**Task data:**
════════

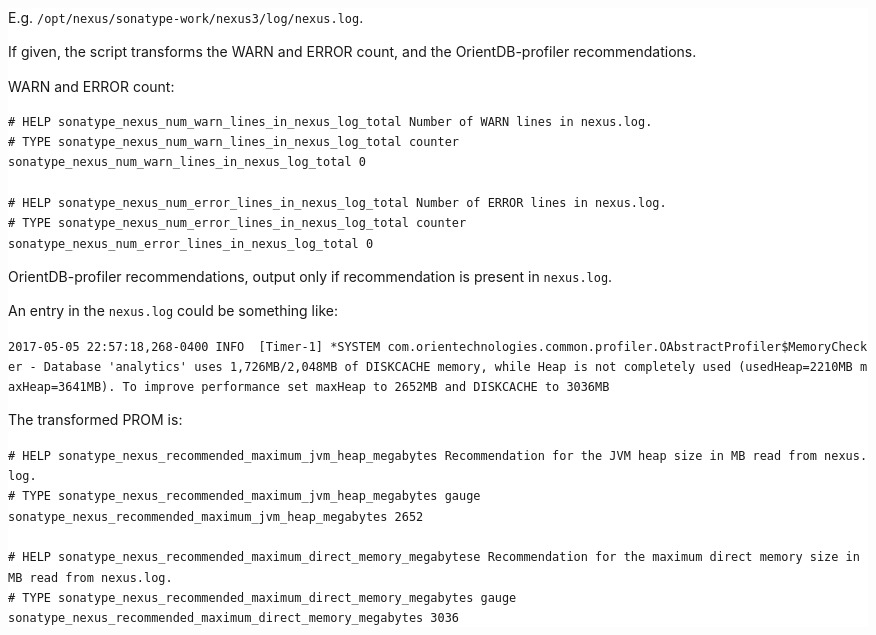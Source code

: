 E.g. `/opt/nexus/sonatype-work/nexus3/log/nexus.log`.

If given, the script transforms the WARN and ERROR count, and the OrientDB-profiler recommendations.

WARN and ERROR count:

    # HELP sonatype_nexus_num_warn_lines_in_nexus_log_total Number of WARN lines in nexus.log.
    # TYPE sonatype_nexus_num_warn_lines_in_nexus_log_total counter
    sonatype_nexus_num_warn_lines_in_nexus_log_total 0

    # HELP sonatype_nexus_num_error_lines_in_nexus_log_total Number of ERROR lines in nexus.log.
    # TYPE sonatype_nexus_num_error_lines_in_nexus_log_total counter
    sonatype_nexus_num_error_lines_in_nexus_log_total 0

OrientDB-profiler recommendations, output only if recommendation is present in `nexus.log`.

An entry in the `nexus.log` could be something like:

    2017-05-05 22:57:18,268-0400 INFO  [Timer-1] *SYSTEM com.orientechnologies.common.profiler.OAbstractProfiler$MemoryChecker - Database 'analytics' uses 1,726MB/2,048MB of DISKCACHE memory, while Heap is not completely used (usedHeap=2210MB maxHeap=3641MB). To improve performance set maxHeap to 2652MB and DISKCACHE to 3036MB

The transformed PROM is:

    # HELP sonatype_nexus_recommended_maximum_jvm_heap_megabytes Recommendation for the JVM heap size in MB read from nexus.log.
    # TYPE sonatype_nexus_recommended_maximum_jvm_heap_megabytes gauge
    sonatype_nexus_recommended_maximum_jvm_heap_megabytes 2652

    # HELP sonatype_nexus_recommended_maximum_direct_memory_megabytese Recommendation for the maximum direct memory size in MB read from nexus.log.
    # TYPE sonatype_nexus_recommended_maximum_direct_memory_megabytes gauge
    sonatype_nexus_recommended_maximum_direct_memory_megabytes 3036

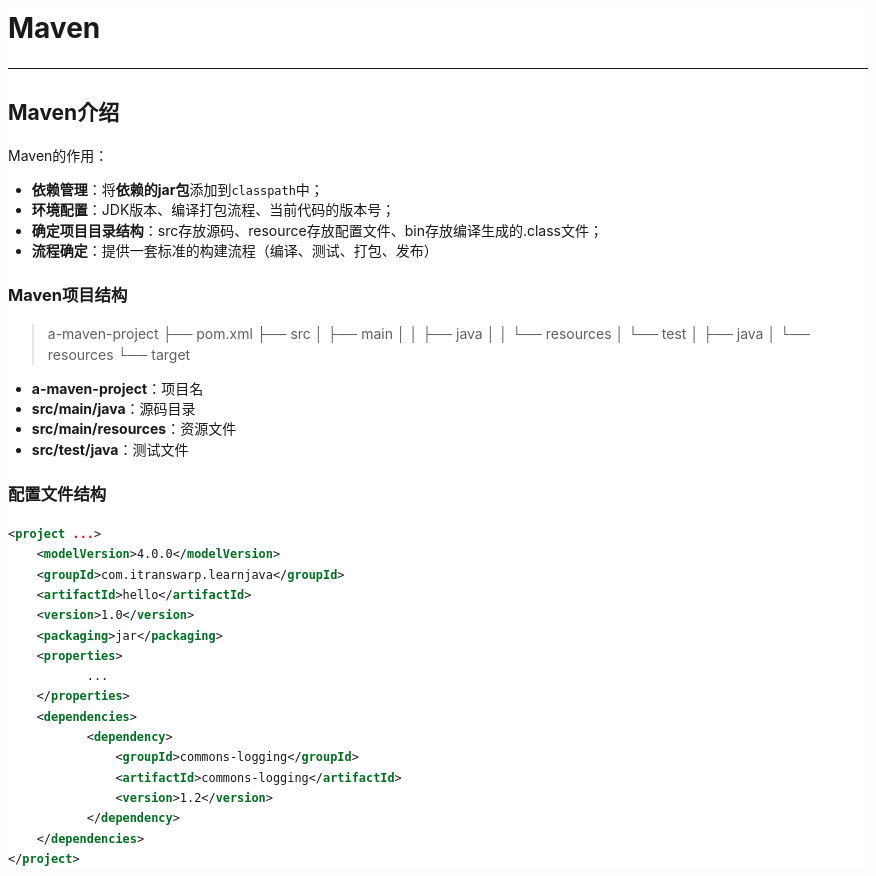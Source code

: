 # Maven

---

## Maven介绍

Maven的作用：

- **依赖管理**：将**依赖的jar包**添加到`classpath`中；
- **环境配置**：JDK版本、编译打包流程、当前代码的版本号；
- **确定项目目录结构**：src存放源码、resource存放配置文件、bin存放编译生成的.class文件；
- **流程确定**：提供一套标准的构建流程（编译、测试、打包、发布）

### Maven项目结构

> a-maven-project
> ├── pom.xml
> ├── src
> │   ├── main
> │   │   ├── java
> │   │   └── resources
> │   └── test
> │       ├── java
> │       └── resources
> └── target

- **a-maven-project**：项目名
- **src/main/java**：源码目录
- **src/main/resources**：资源文件
- **src/test/java**：测试文件

### 配置文件结构

```xml
<project ...>
    <modelVersion>4.0.0</modelVersion>
    <groupId>com.itranswarp.learnjava</groupId>
    <artifactId>hello</artifactId>
    <version>1.0</version>
    <packaging>jar</packaging>
    <properties>
           ...
    </properties>
    <dependencies>
           <dependency>
               <groupId>commons-logging</groupId>
               <artifactId>commons-logging</artifactId>
               <version>1.2</version>
           </dependency>
    </dependencies>
</project>
```
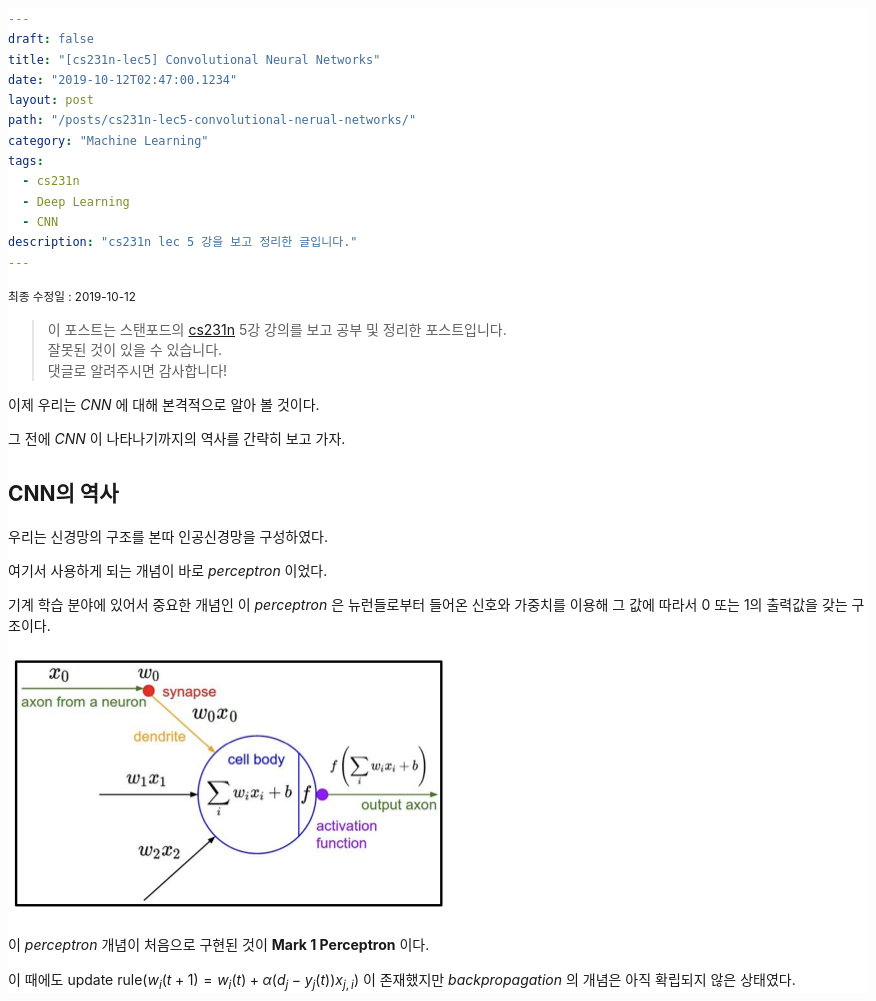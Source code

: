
 ```yaml
---
draft: false
title: "[cs231n-lec5] Convolutional Neural Networks"
date: "2019-10-12T02:47:00.1234"
layout: post
path: "/posts/cs231n-lec5-convolutional-nerual-networks/"
category: "Machine Learning"
tags:
  - cs231n
  - Deep Learning
  - CNN
description: "cs231n lec 5 강을 보고 정리한 글입니다."
---
```


<small>최종 수정일 : 2019-10-12</small>

> 이 포스트는 스탠포드의 [cs231n](http://cs231n.stanford.edu) 5강 강의를 보고 공부 및 정리한 포스트입니다.  
> 잘못된 것이 있을 수 있습니다.  
> 댓글로 알려주시면 감사합니다!  

이제 우리는 _CNN_ 에 대해 본격적으로 알아 볼 것이다.  

그 전에 _CNN_ 이 나타나기까지의 역사를 간략히 보고 가자.  

## CNN의 역사

우리는 신경망의 구조를 본따 인공신경망을 구성하였다.  

여기서 사용하게 되는 개념이 바로 _perceptron_ 이었다.  

기계 학습 분야에 있어서 중요한 개념인 이 _perceptron_ 은 뉴런들로부터 들어온 신호와 가중치를 이용해 그 값에 따라서 0 또는 1의 출력값을 갖는 구조이다.  

![perceptron](./image1.png)

이 _perceptron_ 개념이 처음으로 구현된 것이 __Mark 1 Perceptron__ 이다.  

이 때에도 update rule($w_i(t+1) = w_i(t) + \alpha (d_j - y_j(t))x_{j,i}$) 이 존재했지만 _backpropagation_ 의 개념은 아직 확립되지 않은 상태였다.  
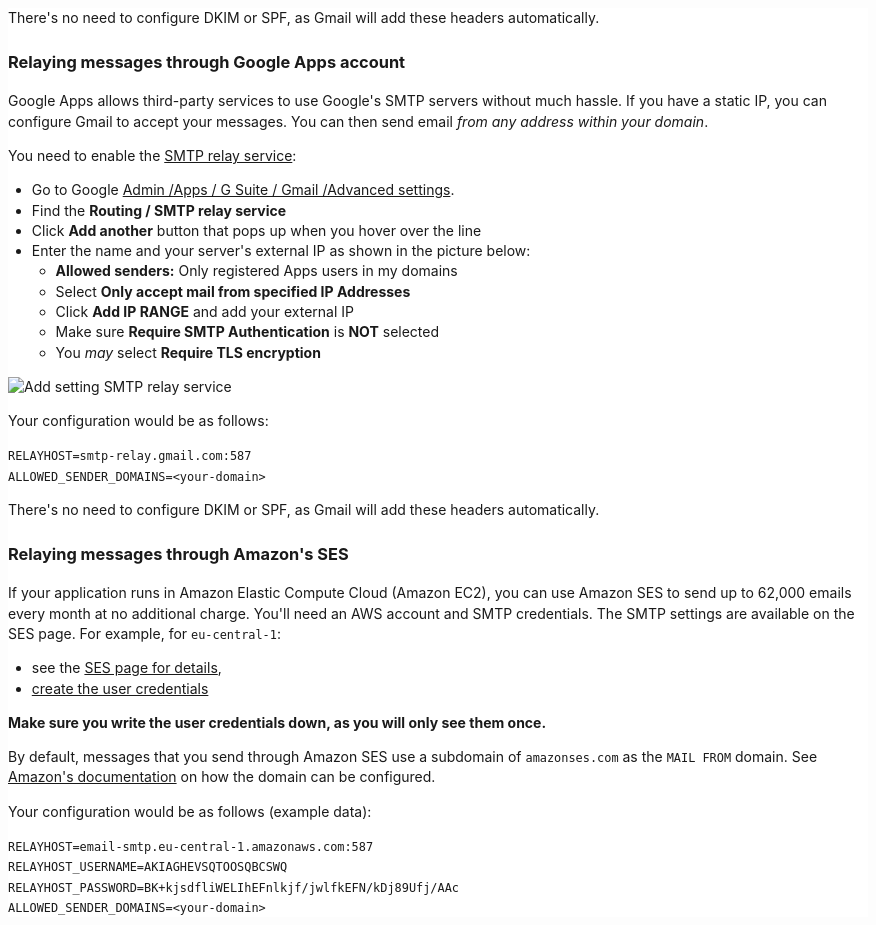 There's no need to configure DKIM or SPF, as Gmail will add these headers automatically.

### Relaying messages through Google Apps account

Google Apps allows third-party services to use Google's SMTP servers without much hassle. If you have a static IP, you
can configure Gmail to accept your messages. You can then send email *from any address within your domain*.

You need to enable the [SMTP relay service](https://support.google.com/a/answer/2956491?hl=en):

* Go to Google [Admin /Apps / G Suite / Gmail /Advanced settings](https://admin.google.com/AdminHome?hl=en_GB#ServiceSettings/service=email&subtab=filters).
* Find the **Routing / SMTP relay service**
* Click **Add another** button that pops up when you hover over the line
* Enter the name and your server's external IP as shown in the picture below:
  * **Allowed senders:** Only registered Apps users in my domains
  * Select **Only accept mail from specified IP Addresses**
  * Click **Add IP RANGE** and add your external IP
  * Make sure **Require SMTP Authentication** is **NOT** selected
  * You *may* select **Require TLS encryption**

![Add setting SMTP relay service](GApps-SMTP-config.png)

Your configuration would be as follows:

```shell script
RELAYHOST=smtp-relay.gmail.com:587
ALLOWED_SENDER_DOMAINS=<your-domain>
```

There's no need to configure DKIM or SPF, as Gmail will add these headers automatically.

### Relaying messages through Amazon's SES

If your application runs in Amazon Elastic Compute Cloud (Amazon EC2), you can use Amazon SES to send up to 62,000 emails
every month at no additional charge. You'll need an AWS account and SMTP credentials. The SMTP settings are available
on the SES page. For example, for `eu-central-1`:

* see the [SES page for details](https://eu-central-1.console.aws.amazon.com/ses/home?region=eu-central-1#smtp-settings),
* [create the user credentials](https://console.aws.amazon.com/iam/home?#s=SESHomeV4/eu-central-1)

**Make sure you write the user credentials down, as you will only see them once.**

By default, messages that you send through Amazon SES use a subdomain of `amazonses.com` as the `MAIL FROM` domain. See
[Amazon's documentation](https://docs.aws.amazon.com/ses/latest/DeveloperGuide/mail-from.html) on how the domain can
be configured.

Your configuration would be as follows (example data):

```shell script
RELAYHOST=email-smtp.eu-central-1.amazonaws.com:587
RELAYHOST_USERNAME=AKIAGHEVSQTOOSQBCSWQ
RELAYHOST_PASSWORD=BK+kjsdfliWELIhEFnlkjf/jwlfkEFN/kDj89Ufj/AAc
ALLOWED_SENDER_DOMAINS=<your-domain>
```
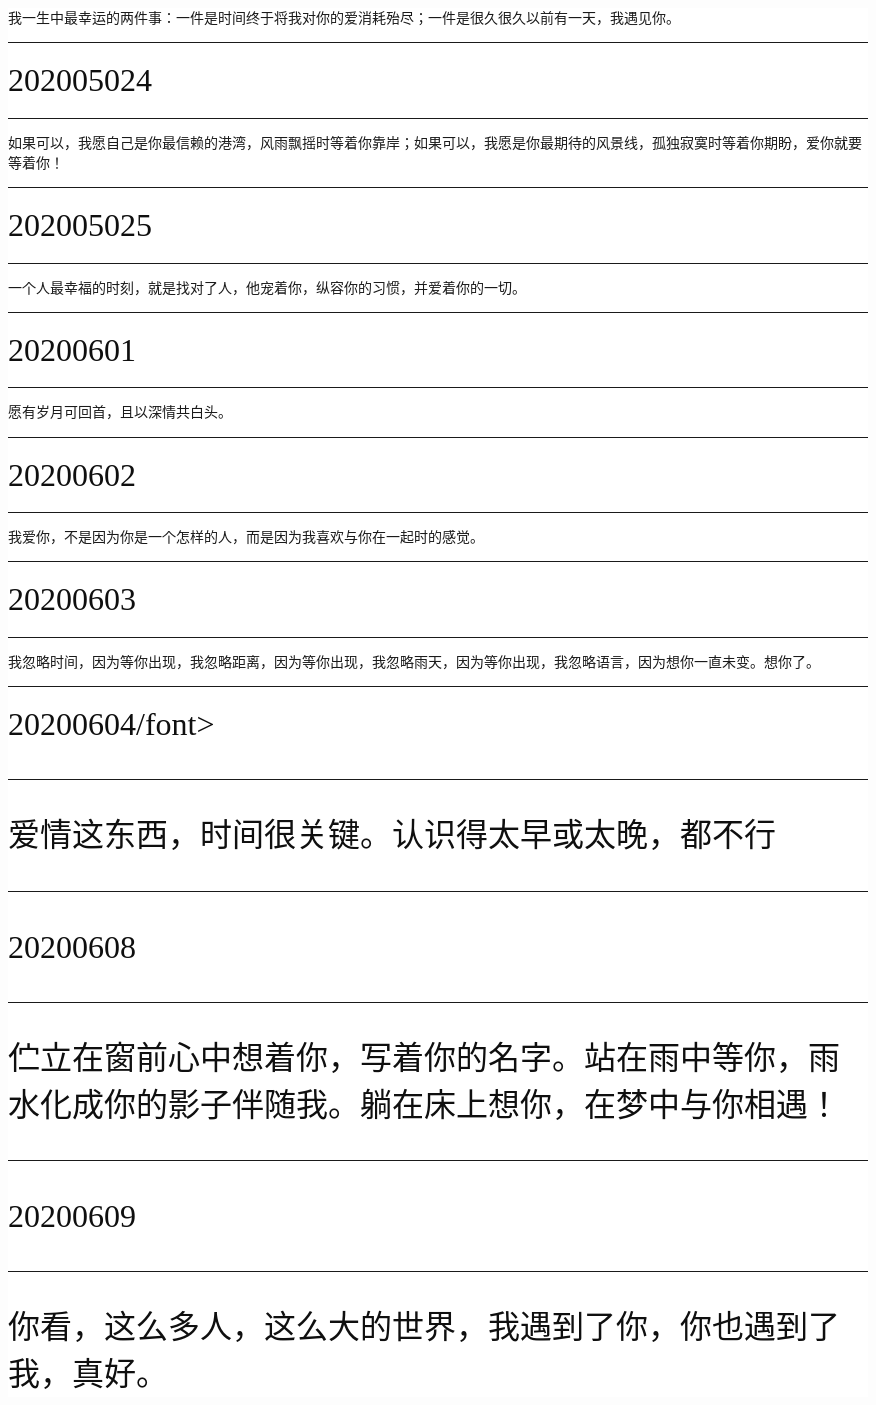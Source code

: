  我一生中最幸运的两件事：一件是时间终于将我对你的爱消耗殆尽；一件是很久很久以前有一天，我遇见你。

 ***


<font size="6" color="fff" face="黑体">202005024</font>
***

 如果可以，我愿自己是你最信赖的港湾，风雨飘摇时等着你靠岸；如果可以，我愿是你最期待的风景线，孤独寂寞时等着你期盼，爱你就要等着你！

***

<font size="6" color="fff" face="黑体">202005025</font>
***

 一个人最幸福的时刻，就是找对了人，他宠着你，纵容你的习惯，并爱着你的一切。

***

<font size="6" color="fff" face="黑体">20200601</font>
***

愿有岁月可回首，且以深情共白头。

***

<font size="6" color="fff" face="黑体">20200602</font>
***

 我爱你，不是因为你是一个怎样的人，而是因为我喜欢与你在一起时的感觉。

***

<font size="6" color="fff" face="黑体">20200603</font>
***

我忽略时间，因为等你出现，我忽略距离，因为等你出现，我忽略雨天，因为等你出现，我忽略语言，因为想你一直未变。想你了。

***

<font size="6" color="fff" face="黑体">20200604/font>
***

爱情这东西，时间很关键。认识得太早或太晚，都不行

***

<font size="6" color="fff" face="黑体">20200608</font>
***

伫立在窗前心中想着你，写着你的名字。站在雨中等你，雨水化成你的影子伴随我。躺在床上想你，在梦中与你相遇！

***


<font size="6" color="fff" face="黑体">20200609</font>
***

你看，这么多人，这么大的世界，我遇到了你，你也遇到了我，真好。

════════

A line qualifies when it holds the word "read"; report all qualifying lines from the records above.

    # HELP sonatype_nexus_recommended_maximum_jvm_heap_megabytes Recommendation for the JVM heap size in MB read from nexus.log.
    # HELP sonatype_nexus_recommended_maximum_direct_memory_megabytese Recommendation for the maximum direct memory size in MB read from nexus.log.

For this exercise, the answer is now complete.